Teve início, no dia 15 de março, o curso Sustentabilidade Corporativa, oferecido pelo Instituto Ecológico Aqualung, no Rio de Janeiro. Ministrada pelo diretor de Projetos em Educação Ambiental da empresa social Energy Marcon, Marcus Saussey, a iniciativa aborda temas como gerenciamento ambiental, gestão de projetos socioambientais, étic, responsabilidade social, ecoempreendedorismo, entre outros.
A proposta é discutir o papel do indivíduo em um novo modelo de gestão de negócios. “As empresas precisam ser capazes de considerar o bem-estar social, econômico e ambiental, focando em estratégias de longo prazo”, destaca Saussey, mestre em linguística aplicada pela Universidade Federal Fluminense e especialista em gestão ambiental pela Universidade de São Paulo.
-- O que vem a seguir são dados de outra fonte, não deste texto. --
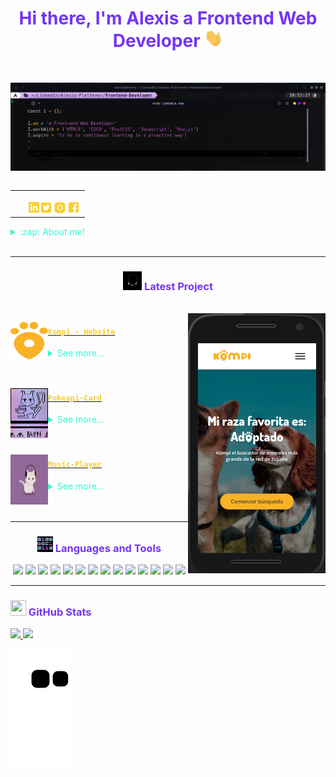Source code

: 
<h1 align="center" style='color:#7434F8'>Hi there, I'm Alexis a Frontend Web Developer  <img src="./src/wave.gif" width="30px"></h1>
</br>

[![Alexis Linkedin](src/linkedin.png)][linkedin]
<table align="right">
<tr>
<td>

[<img align="left" style='margin:2.1px 0 0 22px' alt="@alexxispn | Linkedin" width="17px" src="./src/icono_linkedin.png" />][linkedin]
[<img align="left" alt="@alexxispn| Twitter" width="22px" src="./src/icono_twitter.png" />][twitter]
[<img align="left" alt="@alexxispn | Instagram" width="22px" src="./src/icono_instagram.png" />][instagram]
[<img align="left" alt="alexxispn | Facebook" width="22px" src="./src/icono_facebook.png" />][facebook]


</td>
</tr>
</table>

<details>
  <summary style='color: #34F8CF'>:zap: About me!</summary>

### I am currently developing my skills as a programmer by applying them to real-life projects with a scrum methodology. 💻!!
- 👾  Passion for innovation
- 🗒  A believer in learning by doing
- 🤓  Always in search of improving my interpersonal skills.
</details>

<br />

---
<h3 align="center" style='color:#7434F8' ><img src="./src/cabeza.GIF" width="30px" height="30px"> Latest Project</h3>
<br>
<img align="right" alt="Kompi Web" width="220px"  src="./src/kompi-mobile.png"></p>

[<img align="left" alt="Kompi web" width="60px" height="60px" src="./src/Icono_logo.svg" />][kompi]
<h4 align="left"> <a href="https://adoptaunkompi.com" target="_blank"><code style='color:#F8CF34'>Kompi - Website</code></a> </h4>
  <details>
    <summary style='color: #34F8CF'>See more...</summary>

    A website where you can find your pet for adoption.
    HTML5, CSS3, JS, Vue3.

  </details> </td>
<br><br>

[<img align="left" alt="pokeapi card" width="60px" height="80px" src="./src/mew.gif" />][pokeapi]
<h4 align="left"> <a href="https://github.com/alexxispn/pokeapi-card" target="_blank"><code style='color:#F8CF34'>Pokeapi-Card</code></a> </h4>
  <details>
    <summary style='color: #34F8CF'>See more...</summary>

    A card with the stats of all pokemon from kanto.
    HTML5, CSS3, JS.

  </details>
<br><br>

[<img align="left" alt="Music Player" width="60px" height="80px" src="./src/cat-music.gif" />][music]
<h4 align="left"> <a href="https://github.com/alexxispn/music-player" target="_blank"><code style='color:#F8CF34'>Music-Player</code></a> </h4>
  <details>
    <summary style='color: #34F8CF'>See more...</summary>

    A music player.
    HTML5, CSS3, JS.

  </details>
<br><br>



---

<h3 align="center" style='color:#7434F8'><img src="./src/0101.GIF" width="25px" height="25px"> Languages and Tools</h3>
<p align="center">
    <img src="https://img.shields.io/badge/-linux-F8CF34?logo=linux&logoColor=black&style=for-the-badge"/>
    <img src="https://img.shields.io/badge/-html5-F8CF34?logo=html5&logoColor=black&style=for-the-badge"/>
    <img src="https://img.shields.io/badge/-CSS3-F8CF34?logo=CSS3&logoColor=black&style=for-the-badge"/>
    <img src="https://img.shields.io/badge/-JavaScript-F8CF34?logo=JavaScript&logoColor=black&style=for-the-badge"/>
    <img src="https://img.shields.io/badge/-Vue.js-F8CF34?logo=Vue.js&logoColor=black&style=for-the-badge"/>
    <img src="https://img.shields.io/badge/-Git-F8CF34?logo=Git&logoColor=black&style=for-the-badge"/>
    <img src="https://img.shields.io/badge/-PostCSS-F8CF34?logo=PostCSS&logoColor=black&style=for-the-badge"/>
    <img src="https://img.shields.io/badge/-Netlify-F8CF34?logo=Netlify&logoColor=black&style=for-the-badge"/>
    <img src="https://img.shields.io/badge/-Bash-F8CF34?logo=GNU%20Bash&logoColor=black&style=for-the-badge"/>
    <img src="https://img.shields.io/badge/-Azure-F8CF34?logo=Microsoft%20Azure&logoColor=black&style=for-the-badge"/>
    <img src="https://img.shields.io/badge/-Google%20Cloud-F8CF34?logo=Google%20Cloud&logoColor=black&style=for-the-badge"/>
    <img src="https://img.shields.io/badge/-Vim-F8CF34?logo=Vim&logoColor=black&style=for-the-badge"/>
    <img src="https://img.shields.io/badge/-Google%20Analytics-F8CF34?logo=Google%20Analytics&logoColor=black&style=for-the-badge"/>
    <img src="https://img.shields.io/badge/-Firebase-F8CF34?logo=Firebase&logoColor=black&style=for-the-badge"/>



</p>

---

<h3 align="left" style='color:#7434F8'><img src="./src/estadistica2.gif" width="25px" height="25px"> GitHub Stats</h3>

<div>
  <a href="https://github.com/alexxispn">
  <img height="180em" src="https://github-readme-stats.vercel.app/api?username=alexxispn&show_icons=true&theme=radical&include_all_commits=true&count_private=true"/>
  <img height="180em" src="https://github-readme-stats.vercel.app/api/top-langs/?username=alexxispn&layout=compact&langs_count=7&theme=radical"/>
</div>

![Snake animation](https://github.com/alexxispn/alexxispn/blob/output/github-contribution-grid-snake.svg)



[twitter]: https://twitter.com/alexxispn
[instagram]: https://www.instagram.com/alexxispn
[facebook]: https://www.facebook.com/alexisplettenern/
[linkedin]: https://www.linkedin.com/in/alexis-plettener-nguyen/
<!-- [youtube]: https://www.youtube.com/c/alexxispn -->
<!-- [reddit]:https://www.reddit.com/user/alexxispn -->

[kompi]: https://adoptaunkompi.com/
[pokeapi]: https://github.com/alexxispn/pokeapi-card
[music]: https://github.com/alexxispn/music-player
Saussey pontua que as características de uma empresa ética devem ir além do cumprimento de exigências legais, comprometendo-se com a qualidade de seu produto no atendimento às expectativas de toda a cadeia de stakeholders. “No cenário corporativo, a ética deve ser entendida como uma das ferramentas primordiais para construção e consolidação da sustentabilidade, uma vez que indivíduos e organização relacionam-se mutuamente promovendo mudanças na sociedade”, avalia o embaixador do Clima pelo Programa do British Council “Climate Generations”.
Em entrevista exclusiva para o Responsabilidade Social, ele fala sobre as mudanças que observou na relação entre sustentabilidade e empresas nos últimos anos. Também avalia a maturação da agenda socioambiental corporativa brasileira. Aponta ainda as grandes tendências do movimento em direção à chamada ‘nova economia verde’.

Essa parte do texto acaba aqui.